_Problem to work on_:
Copy every line of the data that includes the string "modelos".

____ Data in this exercise

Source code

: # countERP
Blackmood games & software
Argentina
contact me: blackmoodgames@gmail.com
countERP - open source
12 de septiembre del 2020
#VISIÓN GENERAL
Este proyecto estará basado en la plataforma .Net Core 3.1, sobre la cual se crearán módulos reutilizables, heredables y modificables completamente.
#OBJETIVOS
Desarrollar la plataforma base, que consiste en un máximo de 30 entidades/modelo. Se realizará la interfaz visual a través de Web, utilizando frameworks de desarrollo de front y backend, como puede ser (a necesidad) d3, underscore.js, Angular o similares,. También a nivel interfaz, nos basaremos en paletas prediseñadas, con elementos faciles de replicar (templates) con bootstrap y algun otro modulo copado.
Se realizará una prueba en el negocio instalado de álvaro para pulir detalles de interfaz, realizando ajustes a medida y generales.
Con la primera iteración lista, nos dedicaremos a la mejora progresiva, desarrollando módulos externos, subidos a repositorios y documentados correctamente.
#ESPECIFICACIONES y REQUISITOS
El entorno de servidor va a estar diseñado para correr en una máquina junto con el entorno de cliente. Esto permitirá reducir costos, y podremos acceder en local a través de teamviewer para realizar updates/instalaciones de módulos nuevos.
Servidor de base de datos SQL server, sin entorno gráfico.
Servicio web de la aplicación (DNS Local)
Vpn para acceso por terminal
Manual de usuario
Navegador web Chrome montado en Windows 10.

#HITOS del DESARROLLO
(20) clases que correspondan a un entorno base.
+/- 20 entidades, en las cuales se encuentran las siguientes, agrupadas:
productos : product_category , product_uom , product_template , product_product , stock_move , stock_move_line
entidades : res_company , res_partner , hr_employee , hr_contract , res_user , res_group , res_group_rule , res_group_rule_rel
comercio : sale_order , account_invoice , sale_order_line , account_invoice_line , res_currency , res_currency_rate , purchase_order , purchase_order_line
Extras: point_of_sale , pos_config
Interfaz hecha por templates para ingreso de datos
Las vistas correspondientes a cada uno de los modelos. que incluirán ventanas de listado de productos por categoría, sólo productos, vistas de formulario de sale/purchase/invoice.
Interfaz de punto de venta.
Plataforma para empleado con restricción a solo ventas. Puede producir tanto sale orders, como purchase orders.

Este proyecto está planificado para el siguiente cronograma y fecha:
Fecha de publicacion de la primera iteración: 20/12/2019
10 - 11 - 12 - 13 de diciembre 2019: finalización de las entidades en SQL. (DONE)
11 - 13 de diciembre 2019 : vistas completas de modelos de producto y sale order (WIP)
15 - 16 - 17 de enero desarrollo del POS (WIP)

________

_Exercise answer_:
Las vistas correspondientes a cada uno de los modelos. que incluirán ventanas de listado de productos por categoría, sólo productos, vistas de formulario de sale/purchase/invoice.
11 - 13 de diciembre 2019 : vistas completas de modelos de producto y sale order (WIP)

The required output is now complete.